While there have been numerous studies of abnormalities in the human heart, there have not been studies of the electromechanics of healthy adult hearts — until now. Yoram Rudy, the Fred Saigh Distinguished Professor of Engineering in the McKelvey School of Engineering, and Christopher Andrews, a postdoctoral research scholar in the Department of Biomedical Engineering, have completed the first study to combine electrocardiographic imaging (ECGI), a noninvasive method developed in the Rudy lab, with tagged MRI to study the electromechanics of healthy hearts in living humans.
ECGI is a noninvasive imaging method that maps the heart's electrical activity using electrocardiographic measurements from about 250 body surfaces together with the heart-torso geometry from anatomical MRI or computed tomography (CT) scans.

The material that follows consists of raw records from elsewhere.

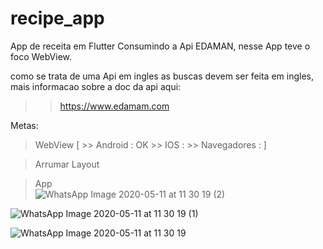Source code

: # recipe_app

App de receita em Flutter Consumindo a Api EDAMAN, nesse App teve o foco WebView. 

como se trata de uma Api em ingles as buscas devem ser feita em ingles, mais informacao sobre a doc da api aqui:
>> https://www.edamam.com

Metas: 
 > WebView [
    >> Android : OK
    >> IOS : 
    >> Navegadores :
   ]
   
 > Arrumar Layout  
   
> App   
![WhatsApp Image 2020-05-11 at 11 30 19 (2)](https://user-images.githubusercontent.com/19260371/81580281-3d7bb780-937b-11ea-9083-9f12ebb1401a.jpeg)

![WhatsApp Image 2020-05-11 at 11 30 19 (1)](https://user-images.githubusercontent.com/19260371/81580322-49677980-937b-11ea-94ff-3d9be0639b33.jpeg)

![WhatsApp Image 2020-05-11 at 11 30 19](https://user-images.githubusercontent.com/19260371/81580312-466c8900-937b-11ea-8eab-2ca86dae5e2d.jpeg)

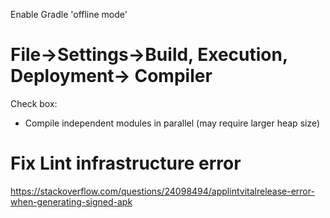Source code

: Enable Gradle 'offline mode'
# File->Settings->Build, Execution, Deployment-> Compiler
Check box: 
+ Compile independent modules in parallel (may require larger heap size) 

# Fix Lint infrastructure error
https://stackoverflow.com/questions/24098494/applintvitalrelease-error-when-generating-signed-apk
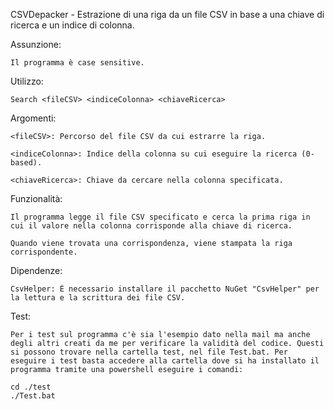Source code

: CSVDepacker - Estrazione di una riga da un file CSV in base a una chiave di ricerca e un indice di colonna.

Assunzione:
    
    Il programma è case sensitive.

Utilizzo:
    
    Search <fileCSV> <indiceColonna> <chiaveRicerca>

Argomenti:
    
    <fileCSV>: Percorso del file CSV da cui estrarre la riga.
    
    <indiceColonna>: Indice della colonna su cui eseguire la ricerca (0-based).
    
    <chiaveRicerca>: Chiave da cercare nella colonna specificata.
 
Funzionalità:
    
    Il programma legge il file CSV specificato e cerca la prima riga in cui il valore nella colonna corrisponde alla chiave di ricerca.
    
    Quando viene trovata una corrispondenza, viene stampata la riga corrispondente.

Dipendenze:

    CsvHelper: È necessario installare il pacchetto NuGet "CsvHelper" per la lettura e la scrittura dei file CSV.

Test:

    Per i test sul programma c'è sia l'esempio dato nella mail ma anche degli altri creati da me per verificare la validità del codice. Questi si possono trovare nella cartella test, nel file Test.bat. Per eseguire i test basta accedere alla cartella dove si ha installato il programma tramite una powershell eseguire i comandi:

    cd ./test
    ./Test.bat
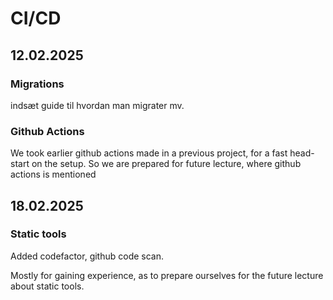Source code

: # CI/CD

## 12.02.2025


### Migrations

indsæt guide til hvordan man migrater mv.


### Github Actions

We took earlier github actions made in a previous project, for a fast head-start on the setup.
So we are prepared for future lecture, where github actions is mentioned

## 18.02.2025

### Static tools

Added codefactor, github code scan.

Mostly for gaining experience, as to prepare ourselves for the future lecture about static tools.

The electrocardiographic measurements and geometrical information are combined mathematically to create maps of the cardiac electrical excitation. Tagged MRI measures displacement of heart-muscle regions, providing a 3D image of cardiac strain during contraction.
The study conducted ECGI and tagged MRI on 20 healthy adult volunteers at Washington University in St. Louis, making it the largest ECGI study of healthy adults to date and the first study of electromechanics coupling in living normal human hearts.
In the study, Rudy and Andrews, along with Brian Cupps, a senior scientist in the Department of Surgery, and Michael K. Pasque, MD, professor of surgery, both at Washington University School of Medicine, found that electrical excitation was very fast compared to mechanical contraction; it started at the antero-lateral region of the right ventricle and ended in the base of the left ventricle. There was a difference in the duration of local electrical excitation between men and women subjects; women had a longer mean activation-recovery interval than men by about 30 milliseconds. This highlights the sensitivity of ECGI in measuring cardiac repolarization.
The data could be helpful in designing and validating mathematical models of the heart's electromechanics for the study of human cardiac electrophysiology and mechanics.
"The ability to image noninvasively the electrical and mechanical function in the same human heart in vivo carries great promise for clinical diagnosis and guidance of treatment in various cardiac disorders, such as heart failure," Rudy said.